**Directions**
Only the lines below, from the one with "头发闷，眼发胀，心发慌，无从诊治。我算是在作什么？" through the one with "大哥：年头寄信，想早收到……", are to be written out, exactly.

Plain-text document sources

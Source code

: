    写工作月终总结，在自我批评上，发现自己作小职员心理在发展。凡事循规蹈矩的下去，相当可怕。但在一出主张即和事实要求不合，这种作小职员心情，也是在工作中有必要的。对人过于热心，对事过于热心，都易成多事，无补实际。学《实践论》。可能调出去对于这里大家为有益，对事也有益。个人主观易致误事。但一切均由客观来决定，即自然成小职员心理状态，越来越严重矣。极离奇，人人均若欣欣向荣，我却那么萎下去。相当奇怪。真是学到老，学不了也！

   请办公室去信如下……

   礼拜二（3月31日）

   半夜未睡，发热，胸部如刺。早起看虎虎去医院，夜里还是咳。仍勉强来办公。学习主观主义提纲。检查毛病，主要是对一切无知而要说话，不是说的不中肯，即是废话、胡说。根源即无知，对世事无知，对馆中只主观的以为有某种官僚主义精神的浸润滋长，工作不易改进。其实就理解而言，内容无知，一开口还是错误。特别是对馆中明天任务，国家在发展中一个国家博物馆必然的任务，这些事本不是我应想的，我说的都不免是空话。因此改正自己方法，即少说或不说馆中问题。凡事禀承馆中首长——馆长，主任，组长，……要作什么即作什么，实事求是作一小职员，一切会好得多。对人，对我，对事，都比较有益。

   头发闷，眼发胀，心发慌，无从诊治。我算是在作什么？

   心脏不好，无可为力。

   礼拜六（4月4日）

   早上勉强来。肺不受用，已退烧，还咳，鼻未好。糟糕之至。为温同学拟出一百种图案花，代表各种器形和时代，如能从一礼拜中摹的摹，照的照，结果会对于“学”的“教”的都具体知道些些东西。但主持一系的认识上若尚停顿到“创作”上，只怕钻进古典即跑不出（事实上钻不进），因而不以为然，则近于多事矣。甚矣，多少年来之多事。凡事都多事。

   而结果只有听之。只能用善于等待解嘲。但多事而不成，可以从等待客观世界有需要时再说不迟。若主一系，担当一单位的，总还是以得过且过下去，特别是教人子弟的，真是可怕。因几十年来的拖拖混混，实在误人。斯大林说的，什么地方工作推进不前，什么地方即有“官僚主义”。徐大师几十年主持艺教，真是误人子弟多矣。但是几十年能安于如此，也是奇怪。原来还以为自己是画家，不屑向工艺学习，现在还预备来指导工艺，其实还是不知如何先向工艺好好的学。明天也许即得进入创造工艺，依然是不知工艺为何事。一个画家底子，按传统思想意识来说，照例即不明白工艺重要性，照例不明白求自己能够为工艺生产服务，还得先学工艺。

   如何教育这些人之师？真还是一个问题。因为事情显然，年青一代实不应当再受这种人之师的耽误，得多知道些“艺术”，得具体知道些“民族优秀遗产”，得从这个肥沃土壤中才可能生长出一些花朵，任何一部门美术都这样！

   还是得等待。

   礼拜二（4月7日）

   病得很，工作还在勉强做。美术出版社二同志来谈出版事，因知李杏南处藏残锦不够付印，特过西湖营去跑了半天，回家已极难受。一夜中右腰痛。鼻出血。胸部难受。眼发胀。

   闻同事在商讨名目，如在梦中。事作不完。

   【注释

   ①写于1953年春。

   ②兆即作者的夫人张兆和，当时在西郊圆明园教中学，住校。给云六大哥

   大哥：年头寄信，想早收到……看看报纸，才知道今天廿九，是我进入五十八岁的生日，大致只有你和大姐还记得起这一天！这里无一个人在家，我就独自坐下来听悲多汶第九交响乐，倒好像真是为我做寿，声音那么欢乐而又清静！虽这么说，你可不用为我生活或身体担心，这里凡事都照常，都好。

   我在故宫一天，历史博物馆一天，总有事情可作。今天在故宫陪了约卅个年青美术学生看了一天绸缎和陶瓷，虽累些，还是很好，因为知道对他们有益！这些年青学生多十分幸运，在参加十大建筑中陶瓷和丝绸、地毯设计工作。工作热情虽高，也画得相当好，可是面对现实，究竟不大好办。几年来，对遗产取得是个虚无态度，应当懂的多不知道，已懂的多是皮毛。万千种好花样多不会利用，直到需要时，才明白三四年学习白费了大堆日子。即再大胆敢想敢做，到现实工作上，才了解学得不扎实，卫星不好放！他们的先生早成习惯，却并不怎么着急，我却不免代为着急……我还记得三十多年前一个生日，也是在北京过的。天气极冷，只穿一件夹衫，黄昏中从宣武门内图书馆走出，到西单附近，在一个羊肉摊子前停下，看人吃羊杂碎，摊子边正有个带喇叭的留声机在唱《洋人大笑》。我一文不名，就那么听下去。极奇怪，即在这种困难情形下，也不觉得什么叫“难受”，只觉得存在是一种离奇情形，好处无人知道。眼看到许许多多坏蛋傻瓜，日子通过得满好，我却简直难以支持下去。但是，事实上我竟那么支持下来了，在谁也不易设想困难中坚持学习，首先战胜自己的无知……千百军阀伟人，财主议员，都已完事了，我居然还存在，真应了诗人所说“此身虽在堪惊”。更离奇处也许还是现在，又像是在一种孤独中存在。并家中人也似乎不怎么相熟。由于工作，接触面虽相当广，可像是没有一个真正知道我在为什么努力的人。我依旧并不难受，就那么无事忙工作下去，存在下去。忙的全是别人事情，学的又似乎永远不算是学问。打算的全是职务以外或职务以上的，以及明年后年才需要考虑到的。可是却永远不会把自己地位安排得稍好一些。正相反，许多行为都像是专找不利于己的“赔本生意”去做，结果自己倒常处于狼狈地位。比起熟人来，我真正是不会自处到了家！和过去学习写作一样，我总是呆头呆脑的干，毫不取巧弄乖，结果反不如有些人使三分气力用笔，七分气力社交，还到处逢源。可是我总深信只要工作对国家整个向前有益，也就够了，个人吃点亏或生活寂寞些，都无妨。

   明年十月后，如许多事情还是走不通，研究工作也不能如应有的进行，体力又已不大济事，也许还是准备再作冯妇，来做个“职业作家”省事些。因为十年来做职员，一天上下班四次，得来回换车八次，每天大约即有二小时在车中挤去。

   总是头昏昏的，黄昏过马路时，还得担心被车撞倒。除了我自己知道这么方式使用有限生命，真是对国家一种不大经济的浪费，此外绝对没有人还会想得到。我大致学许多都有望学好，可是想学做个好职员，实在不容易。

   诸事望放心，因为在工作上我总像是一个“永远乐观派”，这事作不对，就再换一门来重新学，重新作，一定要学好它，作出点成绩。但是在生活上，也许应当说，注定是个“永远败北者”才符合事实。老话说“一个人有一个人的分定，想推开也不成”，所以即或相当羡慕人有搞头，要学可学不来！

**Task answer**
   头发闷，眼发胀，心发慌，无从诊治。我算是在作什么？

   心脏不好，无可为力。

   礼拜六（4月4日）

   早上勉强来。肺不受用，已退烧，还咳，鼻未好。糟糕之至。为温同学拟出一百种图案花，代表各种器形和时代，如能从一礼拜中摹的摹，照的照，结果会对于“学”的“教”的都具体知道些些东西。但主持一系的认识上若尚停顿到“创作”上，只怕钻进古典即跑不出（事实上钻不进），因而不以为然，则近于多事矣。甚矣，多少年来之多事。凡事都多事。

   而结果只有听之。只能用善于等待解嘲。但多事而不成，可以从等待客观世界有需要时再说不迟。若主一系，担当一单位的，总还是以得过且过下去，特别是教人子弟的，真是可怕。因几十年来的拖拖混混，实在误人。斯大林说的，什么地方工作推进不前，什么地方即有“官僚主义”。徐大师几十年主持艺教，真是误人子弟多矣。但是几十年能安于如此，也是奇怪。原来还以为自己是画家，不屑向工艺学习，现在还预备来指导工艺，其实还是不知如何先向工艺好好的学。明天也许即得进入创造工艺，依然是不知工艺为何事。一个画家底子，按传统思想意识来说，照例即不明白工艺重要性，照例不明白求自己能够为工艺生产服务，还得先学工艺。

   如何教育这些人之师？真还是一个问题。因为事情显然，年青一代实不应当再受这种人之师的耽误，得多知道些“艺术”，得具体知道些“民族优秀遗产”，得从这个肥沃土壤中才可能生长出一些花朵，任何一部门美术都这样！

   还是得等待。

   礼拜二（4月7日）

   病得很，工作还在勉强做。美术出版社二同志来谈出版事，因知李杏南处藏残锦不够付印，特过西湖营去跑了半天，回家已极难受。一夜中右腰痛。鼻出血。胸部难受。眼发胀。

   闻同事在商讨名目，如在梦中。事作不完。

   【注释

   ①写于1953年春。

   ②兆即作者的夫人张兆和，当时在西郊圆明园教中学，住校。给云六大哥

   大哥：年头寄信，想早收到……看看报纸，才知道今天廿九，是我进入五十八岁的生日，大致只有你和大姐还记得起这一天！这里无一个人在家，我就独自坐下来听悲多汶第九交响乐，倒好像真是为我做寿，声音那么欢乐而又清静！虽这么说，你可不用为我生活或身体担心，这里凡事都照常，都好。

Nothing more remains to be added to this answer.